╭──

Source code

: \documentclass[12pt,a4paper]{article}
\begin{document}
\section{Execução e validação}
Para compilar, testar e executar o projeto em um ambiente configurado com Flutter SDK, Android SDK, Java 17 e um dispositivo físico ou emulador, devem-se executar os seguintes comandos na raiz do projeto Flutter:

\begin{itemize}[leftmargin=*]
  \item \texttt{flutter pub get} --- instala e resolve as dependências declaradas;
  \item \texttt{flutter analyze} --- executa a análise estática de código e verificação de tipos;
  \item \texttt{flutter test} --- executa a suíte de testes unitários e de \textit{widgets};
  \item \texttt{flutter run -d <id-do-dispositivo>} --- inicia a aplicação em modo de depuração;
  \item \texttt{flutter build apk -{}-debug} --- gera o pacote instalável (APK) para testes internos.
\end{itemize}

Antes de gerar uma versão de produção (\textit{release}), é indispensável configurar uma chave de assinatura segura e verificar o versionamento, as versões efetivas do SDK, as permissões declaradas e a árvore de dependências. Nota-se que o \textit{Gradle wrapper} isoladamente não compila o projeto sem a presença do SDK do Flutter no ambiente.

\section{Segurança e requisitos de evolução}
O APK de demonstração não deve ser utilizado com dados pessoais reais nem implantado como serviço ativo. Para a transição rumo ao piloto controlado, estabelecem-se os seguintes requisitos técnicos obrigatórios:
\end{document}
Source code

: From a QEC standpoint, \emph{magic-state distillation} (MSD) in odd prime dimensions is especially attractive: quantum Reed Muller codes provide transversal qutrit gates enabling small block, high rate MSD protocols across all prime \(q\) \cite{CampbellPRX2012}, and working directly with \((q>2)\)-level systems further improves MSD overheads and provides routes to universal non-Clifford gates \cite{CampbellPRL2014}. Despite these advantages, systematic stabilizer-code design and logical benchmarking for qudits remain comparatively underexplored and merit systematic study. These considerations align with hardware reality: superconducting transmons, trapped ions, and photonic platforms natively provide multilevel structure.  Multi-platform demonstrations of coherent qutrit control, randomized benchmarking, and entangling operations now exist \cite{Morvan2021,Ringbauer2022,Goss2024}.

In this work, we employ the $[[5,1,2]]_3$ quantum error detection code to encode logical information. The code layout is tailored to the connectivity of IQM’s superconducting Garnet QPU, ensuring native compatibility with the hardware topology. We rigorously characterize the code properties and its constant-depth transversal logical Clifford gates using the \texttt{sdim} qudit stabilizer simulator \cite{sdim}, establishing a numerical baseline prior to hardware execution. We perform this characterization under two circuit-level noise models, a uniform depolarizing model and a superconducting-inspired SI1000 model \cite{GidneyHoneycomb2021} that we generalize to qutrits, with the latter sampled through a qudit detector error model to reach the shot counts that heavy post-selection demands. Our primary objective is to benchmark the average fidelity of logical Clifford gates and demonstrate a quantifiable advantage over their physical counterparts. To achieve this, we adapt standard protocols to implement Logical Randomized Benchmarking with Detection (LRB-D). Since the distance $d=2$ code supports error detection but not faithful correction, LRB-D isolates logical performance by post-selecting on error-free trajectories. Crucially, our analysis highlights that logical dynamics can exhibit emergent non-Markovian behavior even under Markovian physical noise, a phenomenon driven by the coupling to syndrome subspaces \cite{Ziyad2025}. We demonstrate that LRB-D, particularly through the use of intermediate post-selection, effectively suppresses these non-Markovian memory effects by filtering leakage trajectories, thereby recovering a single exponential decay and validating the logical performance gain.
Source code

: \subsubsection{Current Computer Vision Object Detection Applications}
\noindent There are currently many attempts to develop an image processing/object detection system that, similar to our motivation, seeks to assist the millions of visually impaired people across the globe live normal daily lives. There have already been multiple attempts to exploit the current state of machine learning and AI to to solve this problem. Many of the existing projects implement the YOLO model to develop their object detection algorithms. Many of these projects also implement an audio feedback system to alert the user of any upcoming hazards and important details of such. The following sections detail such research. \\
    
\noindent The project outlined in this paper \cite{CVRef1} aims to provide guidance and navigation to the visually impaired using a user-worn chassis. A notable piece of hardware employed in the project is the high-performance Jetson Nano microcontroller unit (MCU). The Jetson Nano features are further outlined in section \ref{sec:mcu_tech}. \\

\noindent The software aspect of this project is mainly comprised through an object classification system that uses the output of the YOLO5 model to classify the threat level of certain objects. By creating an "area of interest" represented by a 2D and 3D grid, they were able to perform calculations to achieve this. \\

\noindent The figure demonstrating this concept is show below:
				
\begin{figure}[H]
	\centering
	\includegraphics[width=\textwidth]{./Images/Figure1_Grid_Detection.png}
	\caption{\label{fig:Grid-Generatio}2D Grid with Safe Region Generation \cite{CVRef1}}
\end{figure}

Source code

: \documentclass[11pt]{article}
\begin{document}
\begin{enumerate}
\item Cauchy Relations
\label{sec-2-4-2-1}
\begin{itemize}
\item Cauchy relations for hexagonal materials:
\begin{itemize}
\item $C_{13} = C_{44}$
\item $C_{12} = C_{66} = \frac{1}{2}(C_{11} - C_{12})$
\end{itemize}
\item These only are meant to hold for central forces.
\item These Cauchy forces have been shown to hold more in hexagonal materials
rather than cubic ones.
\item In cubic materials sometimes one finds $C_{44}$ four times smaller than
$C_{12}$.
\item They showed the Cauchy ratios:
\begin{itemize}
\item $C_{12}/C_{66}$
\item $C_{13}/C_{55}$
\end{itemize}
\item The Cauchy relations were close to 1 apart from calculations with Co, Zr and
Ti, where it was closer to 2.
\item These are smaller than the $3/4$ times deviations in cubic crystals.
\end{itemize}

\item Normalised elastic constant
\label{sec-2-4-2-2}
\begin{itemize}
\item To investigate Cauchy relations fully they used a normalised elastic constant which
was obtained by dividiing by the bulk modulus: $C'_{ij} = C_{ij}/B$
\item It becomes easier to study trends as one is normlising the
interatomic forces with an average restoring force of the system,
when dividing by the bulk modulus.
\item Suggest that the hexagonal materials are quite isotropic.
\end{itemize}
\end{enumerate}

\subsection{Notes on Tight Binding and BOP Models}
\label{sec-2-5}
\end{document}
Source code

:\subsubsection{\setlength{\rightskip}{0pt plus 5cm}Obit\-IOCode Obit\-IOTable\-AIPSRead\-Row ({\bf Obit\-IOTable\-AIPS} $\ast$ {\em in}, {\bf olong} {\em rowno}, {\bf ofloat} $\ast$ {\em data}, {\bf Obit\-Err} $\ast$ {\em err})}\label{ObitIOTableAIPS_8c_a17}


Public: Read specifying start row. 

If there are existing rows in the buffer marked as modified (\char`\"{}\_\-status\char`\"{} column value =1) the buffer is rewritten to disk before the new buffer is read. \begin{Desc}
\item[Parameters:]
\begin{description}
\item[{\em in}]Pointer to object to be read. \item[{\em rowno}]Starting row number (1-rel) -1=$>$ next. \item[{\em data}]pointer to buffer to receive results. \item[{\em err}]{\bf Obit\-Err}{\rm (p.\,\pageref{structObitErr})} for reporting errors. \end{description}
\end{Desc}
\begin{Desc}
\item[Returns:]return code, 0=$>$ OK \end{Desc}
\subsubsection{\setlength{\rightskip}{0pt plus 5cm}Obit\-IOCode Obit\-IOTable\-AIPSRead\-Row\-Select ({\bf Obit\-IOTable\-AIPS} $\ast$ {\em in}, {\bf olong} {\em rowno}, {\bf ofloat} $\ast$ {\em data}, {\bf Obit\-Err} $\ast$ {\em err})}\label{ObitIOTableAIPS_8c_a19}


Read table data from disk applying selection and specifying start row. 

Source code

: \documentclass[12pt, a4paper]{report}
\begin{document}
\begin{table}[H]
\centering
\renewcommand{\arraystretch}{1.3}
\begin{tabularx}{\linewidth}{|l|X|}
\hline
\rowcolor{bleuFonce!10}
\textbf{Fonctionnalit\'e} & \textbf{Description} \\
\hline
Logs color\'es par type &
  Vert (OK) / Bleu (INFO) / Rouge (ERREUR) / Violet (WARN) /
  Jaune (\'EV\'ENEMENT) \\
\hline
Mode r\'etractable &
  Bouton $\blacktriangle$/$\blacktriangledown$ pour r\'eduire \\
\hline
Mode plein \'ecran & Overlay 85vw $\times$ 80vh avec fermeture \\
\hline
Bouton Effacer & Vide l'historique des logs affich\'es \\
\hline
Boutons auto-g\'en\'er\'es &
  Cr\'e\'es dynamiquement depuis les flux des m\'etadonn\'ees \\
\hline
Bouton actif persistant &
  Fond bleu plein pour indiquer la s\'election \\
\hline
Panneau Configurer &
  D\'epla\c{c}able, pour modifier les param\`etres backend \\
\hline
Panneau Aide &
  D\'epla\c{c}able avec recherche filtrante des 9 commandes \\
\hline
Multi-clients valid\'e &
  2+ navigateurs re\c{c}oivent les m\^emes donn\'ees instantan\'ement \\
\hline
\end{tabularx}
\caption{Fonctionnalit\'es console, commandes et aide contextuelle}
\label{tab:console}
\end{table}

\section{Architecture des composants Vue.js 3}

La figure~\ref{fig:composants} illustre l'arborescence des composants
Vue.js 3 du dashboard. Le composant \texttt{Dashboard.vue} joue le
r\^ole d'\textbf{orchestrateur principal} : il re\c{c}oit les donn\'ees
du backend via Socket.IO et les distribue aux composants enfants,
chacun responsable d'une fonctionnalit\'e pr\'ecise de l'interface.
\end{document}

╰──

* Work item: Copy each line above where the string "elastic" occurs.

* Expected answer:
\item Normalised elastic constant
\item To investigate Cauchy relations fully they used a normalised elastic constant which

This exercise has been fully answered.